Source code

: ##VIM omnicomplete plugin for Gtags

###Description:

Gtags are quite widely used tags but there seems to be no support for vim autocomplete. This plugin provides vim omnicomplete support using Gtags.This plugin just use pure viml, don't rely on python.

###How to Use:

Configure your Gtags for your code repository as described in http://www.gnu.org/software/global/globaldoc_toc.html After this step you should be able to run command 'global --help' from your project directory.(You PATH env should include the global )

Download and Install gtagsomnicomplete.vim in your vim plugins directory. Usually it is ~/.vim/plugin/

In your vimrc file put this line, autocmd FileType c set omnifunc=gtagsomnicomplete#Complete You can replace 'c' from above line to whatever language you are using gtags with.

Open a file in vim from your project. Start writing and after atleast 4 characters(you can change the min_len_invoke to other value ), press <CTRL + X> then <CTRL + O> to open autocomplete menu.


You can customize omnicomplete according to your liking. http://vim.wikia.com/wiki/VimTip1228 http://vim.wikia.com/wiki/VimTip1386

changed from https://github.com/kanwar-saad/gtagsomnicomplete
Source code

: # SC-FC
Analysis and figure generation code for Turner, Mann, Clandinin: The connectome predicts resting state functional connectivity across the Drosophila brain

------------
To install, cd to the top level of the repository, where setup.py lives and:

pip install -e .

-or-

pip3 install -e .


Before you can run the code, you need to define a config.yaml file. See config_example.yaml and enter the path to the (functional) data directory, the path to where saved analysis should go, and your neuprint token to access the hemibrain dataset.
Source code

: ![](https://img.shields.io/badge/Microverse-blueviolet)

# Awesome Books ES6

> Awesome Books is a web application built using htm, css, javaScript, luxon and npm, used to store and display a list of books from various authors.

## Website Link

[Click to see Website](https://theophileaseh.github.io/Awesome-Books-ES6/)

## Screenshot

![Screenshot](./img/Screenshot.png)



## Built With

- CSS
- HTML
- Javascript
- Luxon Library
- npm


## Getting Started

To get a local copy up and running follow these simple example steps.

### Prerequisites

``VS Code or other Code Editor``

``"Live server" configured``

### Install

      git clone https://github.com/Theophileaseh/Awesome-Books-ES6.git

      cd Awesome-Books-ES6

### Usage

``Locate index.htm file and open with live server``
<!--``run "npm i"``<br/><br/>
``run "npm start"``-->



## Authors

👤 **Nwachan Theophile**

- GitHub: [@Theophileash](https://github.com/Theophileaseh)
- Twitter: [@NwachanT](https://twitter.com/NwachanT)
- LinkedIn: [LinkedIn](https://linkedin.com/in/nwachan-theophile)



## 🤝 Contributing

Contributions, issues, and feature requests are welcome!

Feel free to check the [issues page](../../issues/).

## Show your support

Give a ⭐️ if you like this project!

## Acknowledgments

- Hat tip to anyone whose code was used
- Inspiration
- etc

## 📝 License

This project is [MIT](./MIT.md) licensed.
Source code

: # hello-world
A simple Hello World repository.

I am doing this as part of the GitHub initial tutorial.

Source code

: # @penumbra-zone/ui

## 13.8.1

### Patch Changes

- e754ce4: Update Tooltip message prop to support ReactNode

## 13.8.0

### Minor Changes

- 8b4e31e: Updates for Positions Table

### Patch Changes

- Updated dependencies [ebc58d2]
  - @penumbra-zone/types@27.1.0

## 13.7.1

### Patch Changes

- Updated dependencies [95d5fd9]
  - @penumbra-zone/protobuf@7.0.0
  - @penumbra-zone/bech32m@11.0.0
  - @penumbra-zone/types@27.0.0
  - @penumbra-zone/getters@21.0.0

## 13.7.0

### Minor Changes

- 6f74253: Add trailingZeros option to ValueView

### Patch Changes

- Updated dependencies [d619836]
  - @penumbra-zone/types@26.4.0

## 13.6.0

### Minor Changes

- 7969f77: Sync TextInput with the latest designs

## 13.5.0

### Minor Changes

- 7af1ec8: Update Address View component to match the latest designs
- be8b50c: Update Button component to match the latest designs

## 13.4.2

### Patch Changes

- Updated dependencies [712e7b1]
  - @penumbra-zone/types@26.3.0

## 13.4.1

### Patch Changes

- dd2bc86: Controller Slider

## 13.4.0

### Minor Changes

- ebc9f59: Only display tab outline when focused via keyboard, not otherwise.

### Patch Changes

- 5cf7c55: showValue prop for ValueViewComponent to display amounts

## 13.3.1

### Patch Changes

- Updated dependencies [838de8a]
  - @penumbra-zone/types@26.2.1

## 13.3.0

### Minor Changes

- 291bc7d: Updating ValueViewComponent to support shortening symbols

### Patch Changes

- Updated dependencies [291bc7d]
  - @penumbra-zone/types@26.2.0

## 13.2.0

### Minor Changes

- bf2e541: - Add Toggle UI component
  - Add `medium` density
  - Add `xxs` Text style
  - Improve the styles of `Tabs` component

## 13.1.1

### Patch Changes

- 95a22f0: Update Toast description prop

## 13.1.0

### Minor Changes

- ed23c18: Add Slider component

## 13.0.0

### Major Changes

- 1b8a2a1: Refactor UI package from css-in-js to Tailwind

▸ WHAT IS BEING ASKED: What is wanted is an exact repetition of the lines from the one with "- ed23c18: Add Slider component" through the last line of the material above, both ends included.

▸ EXERCISE OUTPUT:
- ed23c18: Add Slider component

## 13.0.0

### Major Changes

- 1b8a2a1: Refactor UI package from css-in-js to Tailwind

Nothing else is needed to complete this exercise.